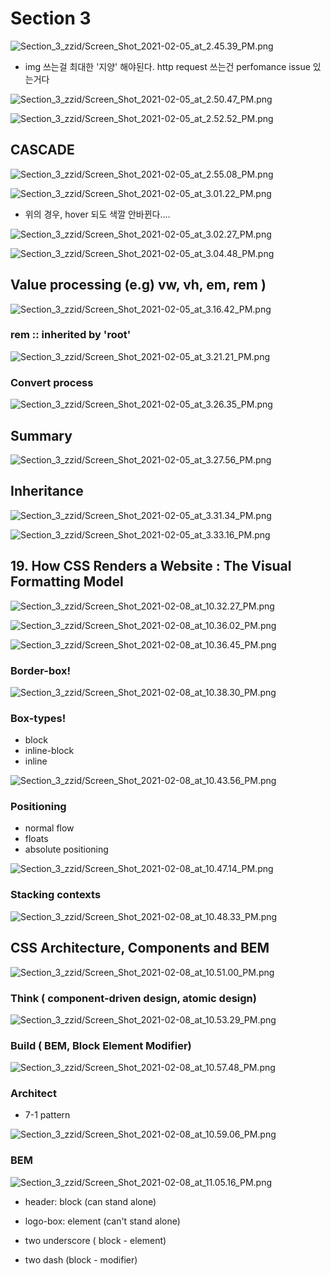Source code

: # Section 3

![Section_3_zzid/Screen_Shot_2021-02-05_at_2.45.39_PM.png](Section_3_zzid/Screen_Shot_2021-02-05_at_2.45.39_PM.png)

- img 쓰는걸 최대한 '지양' 해야된다. http request 쓰는건 perfomance issue 있는거다

![Section_3_zzid/Screen_Shot_2021-02-05_at_2.50.47_PM.png](Section_3_zzid/Screen_Shot_2021-02-05_at_2.50.47_PM.png)

![Section_3_zzid/Screen_Shot_2021-02-05_at_2.52.52_PM.png](Section_3_zzid/Screen_Shot_2021-02-05_at_2.52.52_PM.png)

## CASCADE

![Section_3_zzid/Screen_Shot_2021-02-05_at_2.55.08_PM.png](Section_3_zzid/Screen_Shot_2021-02-05_at_2.55.08_PM.png)

![Section_3_zzid/Screen_Shot_2021-02-05_at_3.01.22_PM.png](Section_3_zzid/Screen_Shot_2021-02-05_at_3.01.22_PM.png)

- 위의 경우, hover 되도 색깔 안바뀐다....

![Section_3_zzid/Screen_Shot_2021-02-05_at_3.02.27_PM.png](Section_3_zzid/Screen_Shot_2021-02-05_at_3.02.27_PM.png)

![Section_3_zzid/Screen_Shot_2021-02-05_at_3.04.48_PM.png](Section_3_zzid/Screen_Shot_2021-02-05_at_3.04.48_PM.png)

## Value processing (e.g) vw, vh, em, rem )

![Section_3_zzid/Screen_Shot_2021-02-05_at_3.16.42_PM.png](Section_3_zzid/Screen_Shot_2021-02-05_at_3.16.42_PM.png)

### rem :: inherited by 'root'

![Section_3_zzid/Screen_Shot_2021-02-05_at_3.21.21_PM.png](Section_3_zzid/Screen_Shot_2021-02-05_at_3.21.21_PM.png)

### Convert process

![Section_3_zzid/Screen_Shot_2021-02-05_at_3.26.35_PM.png](Section_3_zzid/Screen_Shot_2021-02-05_at_3.26.35_PM.png)

## Summary

![Section_3_zzid/Screen_Shot_2021-02-05_at_3.27.56_PM.png](Section_3_zzid/Screen_Shot_2021-02-05_at_3.27.56_PM.png)

## Inheritance

![Section_3_zzid/Screen_Shot_2021-02-05_at_3.31.34_PM.png](Section_3_zzid/Screen_Shot_2021-02-05_at_3.31.34_PM.png)

![Section_3_zzid/Screen_Shot_2021-02-05_at_3.33.16_PM.png](Section_3_zzid/Screen_Shot_2021-02-05_at_3.33.16_PM.png)

## 19. How CSS Renders a Website : The Visual Formatting Model

![Section_3_zzid/Screen_Shot_2021-02-08_at_10.32.27_PM.png](Section_3_zzid/Screen_Shot_2021-02-08_at_10.32.27_PM.png)

![Section_3_zzid/Screen_Shot_2021-02-08_at_10.36.02_PM.png](Section_3_zzid/Screen_Shot_2021-02-08_at_10.36.02_PM.png)

![Section_3_zzid/Screen_Shot_2021-02-08_at_10.36.45_PM.png](Section_3_zzid/Screen_Shot_2021-02-08_at_10.36.45_PM.png)

### Border-box!

![Section_3_zzid/Screen_Shot_2021-02-08_at_10.38.30_PM.png](Section_3_zzid/Screen_Shot_2021-02-08_at_10.38.30_PM.png)

### Box-types!

- block
- inline-block
- inline

![Section_3_zzid/Screen_Shot_2021-02-08_at_10.43.56_PM.png](Section_3_zzid/Screen_Shot_2021-02-08_at_10.43.56_PM.png)

### Positioning

- normal flow
- floats
- absolute positioning

![Section_3_zzid/Screen_Shot_2021-02-08_at_10.47.14_PM.png](Section_3_zzid/Screen_Shot_2021-02-08_at_10.47.14_PM.png)

### Stacking contexts

![Section_3_zzid/Screen_Shot_2021-02-08_at_10.48.33_PM.png](Section_3_zzid/Screen_Shot_2021-02-08_at_10.48.33_PM.png)

## CSS Architecture, Components and BEM

![Section_3_zzid/Screen_Shot_2021-02-08_at_10.51.00_PM.png](Section_3_zzid/Screen_Shot_2021-02-08_at_10.51.00_PM.png)

### Think ( component-driven design, atomic design)

![Section_3_zzid/Screen_Shot_2021-02-08_at_10.53.29_PM.png](Section_3_zzid/Screen_Shot_2021-02-08_at_10.53.29_PM.png)

### Build ( BEM, Block Element Modifier)

![Section_3_zzid/Screen_Shot_2021-02-08_at_10.57.48_PM.png](Section_3_zzid/Screen_Shot_2021-02-08_at_10.57.48_PM.png)

### Architect

- 7-1 pattern

![Section_3_zzid/Screen_Shot_2021-02-08_at_10.59.06_PM.png](Section_3_zzid/Screen_Shot_2021-02-08_at_10.59.06_PM.png)

### BEM

![Section_3_zzid/Screen_Shot_2021-02-08_at_11.05.16_PM.png](Section_3_zzid/Screen_Shot_2021-02-08_at_11.05.16_PM.png)

- header: block (can stand alone)
- logo-box: element (can't stand alone)

- two underscore ( block - element)
- two dash (block - modifier)
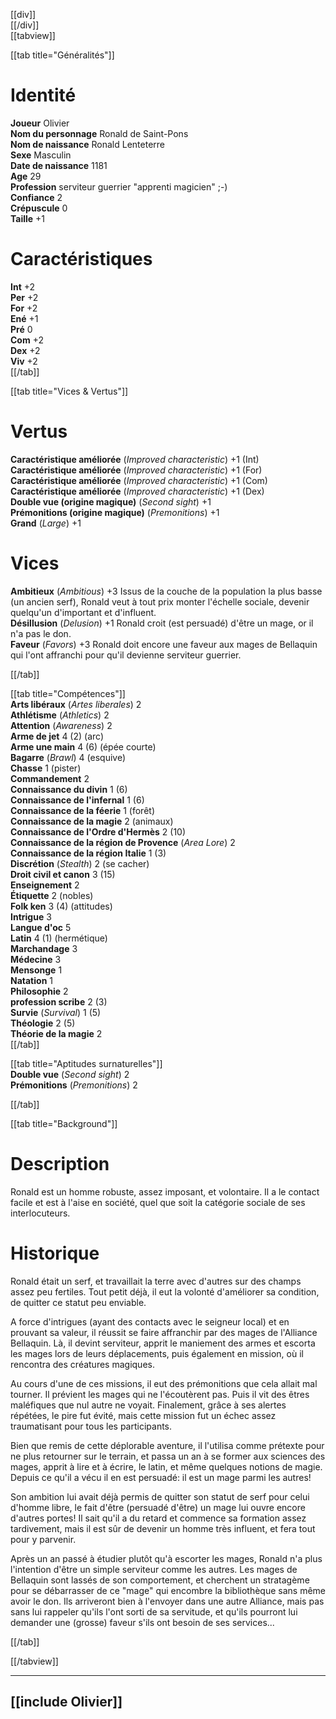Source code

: [[div]]  
[[/div]]  
[[tabview]]

[[tab title="Généralités"]]  
# Identité  
**Joueur** Olivier  
**Nom du personnage** Ronald de Saint-Pons  
**Nom de naissance** Ronald Lenteterre  
**Sexe** Masculin  
**Date de naissance** 1181  
**Age** 29  
**Profession** serviteur guerrier "apprenti magicien"  ;-)  
**Confiance** 2  
**Crépuscule** 0  
**Taille** +1

# Caractéristiques  
**Int** +2  
**Per** +2  
**For** +2  
**Ené** +1  
**Pré** 0  
**Com** +2  
**Dex** +2  
**Viv** +2  
[[/tab]]

[[tab title="Vices & Vertus"]]  
# Vertus  
**Caractéristique améliorée** (*Improved characteristic*) +1 (Int)  
**Caractéristique améliorée** (*Improved characteristic*) +1 (For)  
**Caractéristique améliorée** (*Improved characteristic*) +1 (Com)  
**Caractéristique améliorée** (*Improved characteristic*) +1 (Dex)  
**Double vue (origine magique)** (*Second sight*) +1  
**Prémonitions (origine magique)** (*Premonitions*) +1  
**Grand** (*Large*) +1  
# Vices  
**Ambitieux** (*Ambitious*) +3   Issus de la couche de la population la plus basse (un ancien serf), Ronald veut à tout prix monter l'échelle sociale, devenir quelqu'un d'important et d'influent.  
**Désillusion** (*Delusion*) +1   Ronald croit (est persuadé) d'être un mage, or il n'a pas le don.  
**Faveur** (*Favors*) +3   Ronald doit encore une faveur aux mages de Bellaquin qui l'ont affranchi pour qu'il devienne serviteur guerrier.

[[/tab]]

[[tab title="Compétences"]]  
**Arts libéraux** (*Artes liberales*) 2  
**Athlétisme** (*Athletics*) 2  
**Attention** (*Awareness*) 2  
**Arme de jet** 4 (2) (arc)  
**Arme une main** 4 (6) (épée courte)  
**Bagarre** (*Brawl*) 4 (esquive)  
**Chasse** 1 (pister)  
**Commandement** 2  
**Connaissance du divin** 1 (6)  
**Connaissance de l'infernal** 1 (6)  
**Connaissance de la féerie** 1 (forêt)  
**Connaissance de la magie** 2 (animaux)  
**Connaissance de l'Ordre d'Hermès** 2 (10)  
**Connaissance de la région de Provence** (*Area Lore*) 2  
**Connaissance de la région Italie** 1 (3)  
**Discrétion** (*Stealth*) 2 (se cacher)  
**Droit civil et canon** 3 (15)  
**Enseignement** 2  
**Étiquette** 2 (nobles)  
**Folk ken** 3 (4) (attitudes)  
**Intrigue** 3  
**Langue d'oc** 5  
**Latin** 4 (1) (hermétique)  
**Marchandage** 3  
**Médecine** 3  
**Mensonge** 1  
**Natation** 1  
**Philosophie** 2  
**profession scribe** 2 (3)  
**Survie** (*Survival*) 1 (5)  
**Théologie** 2 (5)  
**Théorie de la magie** 2  
[[/tab]]

[[tab title="Aptitudes surnaturelles"]]  
**Double vue** (*Second sight*) 2  
**Prémonitions** (*Premonitions*) 2

[[/tab]]

[[tab title="Background"]]  
# Description  
Ronald est un homme robuste, assez imposant, et volontaire. Il a le contact facile et est à l'aise en société, quel que soit la catégorie sociale de ses interlocuteurs.  
# Historique  
Ronald était un serf, et travaillait la terre avec d'autres sur des champs assez peu fertiles. Tout petit déjà, il eut la volonté d'améliorer sa condition, de quitter ce statut peu enviable.

A force d'intrigues (ayant des contacts avec le seigneur local) et en prouvant sa valeur, il réussit se faire affranchir par des mages de l'Alliance Bellaquin. Là, il devint serviteur, apprit le maniement des armes et escorta les mages lors de leurs déplacements, puis également en mission, où il rencontra des créatures magiques. 

Au cours d'une de ces missions, il eut des prémonitions que cela allait mal tourner. Il prévient les mages qui ne l'écoutèrent pas. Puis il vit des êtres maléfiques que nul autre ne voyait. Finalement, grâce à ses alertes répétées, le pire fut évité, mais cette mission fut un échec assez traumatisant pour tous les participants.

Bien que remis de cette déplorable aventure, il l'utilisa comme prétexte pour ne plus retourner sur le terrain, et passa un an à se former aux sciences des mages, apprit à lire et à écrire, le latin, et même quelques notions de magie. Depuis ce qu'il a vécu il en est persuadé: il est un mage parmi les autres!

Son ambition lui avait déjà permis de quitter son statut de serf pour celui d'homme libre, le fait d'être (persuadé d'être) un mage lui ouvre encore d'autres portes! Il sait qu'il a du retard et commence sa formation assez tardivement, mais il est sûr de devenir un homme très influent, et fera tout pour y parvenir.

Après un an passé à étudier plutôt qu'à escorter les mages, Ronald n'a plus l'intention d'être un simple serviteur comme les autres. Les mages de Bellaquin sont lassés de son comportement, et cherchent un stratagème pour se débarrasser de ce "mage" qui encombre la bibliothèque sans même avoir le don. Ils arriveront bien à l'envoyer dans une autre Alliance, mais pas sans lui rappeler qu'ils l'ont sorti de sa servitude, et qu'ils pourront lui demander une (grosse) faveur s'ils ont besoin de ses services...

[[/tab]]


[[/tabview]]

------  
[[include Olivier]]  
------  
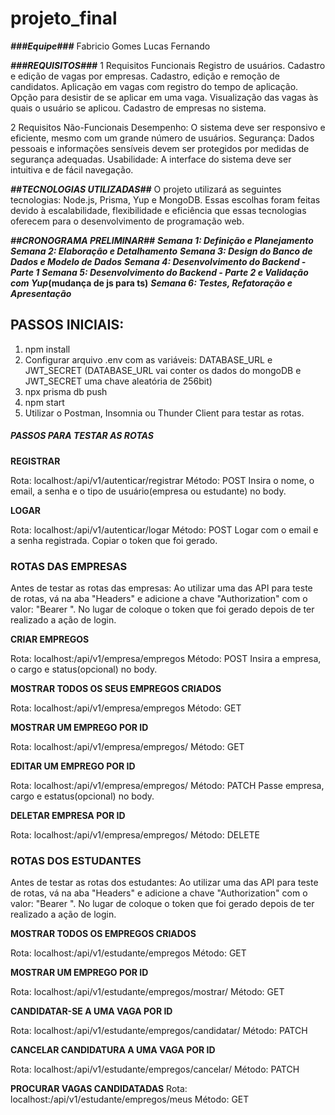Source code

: # projeto_final
***###Equipe###***
  Fabricio Gomes
  Lucas Fernando

  
***###REQUISITOS###***
  1 Requisitos Funcionais
    Registro de usuários.
    Cadastro e edição de vagas por empresas.
    Cadastro, edição e remoção de candidatos.
    Aplicação em vagas com registro do tempo de aplicação.
    Opção para desistir de se aplicar em uma vaga.
    Visualização das vagas às quais o usuário se aplicou.
    Cadastro de empresas no sistema.


    
  2 Requisitos Não-Funcionais
    Desempenho: O sistema deve ser responsivo e eficiente, mesmo com um grande número de usuários.
    Segurança: Dados pessoais e informações sensíveis devem ser protegidos por medidas de segurança adequadas.
    Usabilidade: A interface do sistema deve ser intuitiva e de fácil navegação.

    
***##TECNOLOGIAS UTILIZADAS##***
  O projeto utilizará as seguintes tecnologias: Node.js, Prisma, Yup e MongoDB. 
  Essas escolhas foram feitas devido à escalabilidade, flexibilidade e eficiência que essas tecnologias oferecem 
  para o desenvolvimento de programação web.

***##CRONOGRAMA PRELIMINAR##***
***Semana 1: Definição e Planejamento***
***Semana 2: Elaboração e Detalhamento***
***Semana 3: Design do Banco de Dados e Modelo de Dados***
***Semana 4: Desenvolvimento do Backend - Parte 1***
***Semana 5: Desenvolvimento do Backend - Parte 2 e Validação com Yup*(mudança de js para ts)**
***Semana 6: Testes, Refatoração e Apresentação***

## PASSOS INICIAIS: ##
1. npm install
2. Configurar arquivo .env com as variáveis: DATABASE_URL e JWT_SECRET (DATABASE_URL vai conter os dados do mongoDB e JWT_SECRET uma chave aleatória de 256bit)
3. npx prisma db push
4. npm start
5. Utilizar o Postman, Insomnia ou Thunder Client para testar as rotas.
  
##### PASSOS PARA TESTAR AS ROTAS #####

**REGISTRAR**

Rota: localhost:<porta>/api/v1/autenticar/registrar
Método: POST
Insira o nome, o email, a senha e o tipo de usuário(empresa ou estudante) no body.

**LOGAR**

Rota: localhost:<porta>/api/v1/autenticar/logar
Método: POST
Logar com o email e a senha registrada. Copiar o token que foi gerado.

### ROTAS DAS EMPRESAS ###

Antes de testar as rotas das empresas:
Ao utilizar uma das API para teste de rotas, vá na aba "Headers" e adicione a chave "Authorization" com o valor: "Bearer <Token>". No lugar de <Token> coloque o token que foi gerado depois de ter realizado a ação de login.

**CRIAR EMPREGOS**

Rota: localhost:<porta>/api/v1/empresa/empregos
Método: POST
Insira a empresa, o cargo e status(opcional) no body.

**MOSTRAR TODOS OS SEUS EMPREGOS CRIADOS**

Rota: localhost:<porta>/api/v1/empresa/empregos
Método: GET

**MOSTRAR UM EMPREGO POR ID**

Rota: localhost:<porta>/api/v1/empresa/empregos/<id>
Método: GET

**EDITAR UM EMPREGO POR ID**

Rota: localhost:<porta>/api/v1/empresa/empregos/<id>
Método: PATCH
Passe empresa, cargo e estatus(opcional) no body.

**DELETAR EMPRESA POR ID**

Rota: localhost:<porta>/api/v1/empresa/empregos/<id>
Método: DELETE

### ROTAS DOS ESTUDANTES ###

Antes de testar as rotas dos estudantes:
Ao utilizar uma das API para teste de rotas, vá na aba "Headers" e adicione a chave "Authorization" com o valor: "Bearer <Token>". No lugar de <Token> coloque o token que foi gerado depois de ter realizado a ação de login.

**MOSTRAR TODOS OS EMPREGOS CRIADOS**

Rota: localhost:<porta>/api/v1/estudante/empregos
Método: GET

**MOSTRAR UM EMPREGO POR ID**

Rota: localhost:<porta>/api/v1/estudante/empregos/mostrar/<id>
Método: GET

**CANDIDATAR-SE A UMA VAGA POR ID**

Rota: localhost:<porta>/api/v1/estudante/empregos/candidatar/<id>
Método: PATCH

**CANCELAR CANDIDATURA A UMA VAGA POR ID**

Rota: localhost:<porta>/api/v1/estudante/empregos/cancelar/<id>
Método: PATCH

**PROCURAR VAGAS CANDIDATADAS**
Rota: localhost:<porta>/api/v1/estudante/empregos/meus
Método: GET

======

*Task*
Within the material above, copy exactly the lines from the line that holds "1 Requisitos Funcionais" up to and including the line that holds "2 Requisitos Não-Funcionais".

*Solution for this problem*
  1 Requisitos Funcionais
    Registro de usuários.
    Cadastro e edição de vagas por empresas.
    Cadastro, edição e remoção de candidatos.
    Aplicação em vagas com registro do tempo de aplicação.
    Opção para desistir de se aplicar em uma vaga.
    Visualização das vagas às quais o usuário se aplicou.
    Cadastro de empresas no sistema.


    
  2 Requisitos Não-Funcionais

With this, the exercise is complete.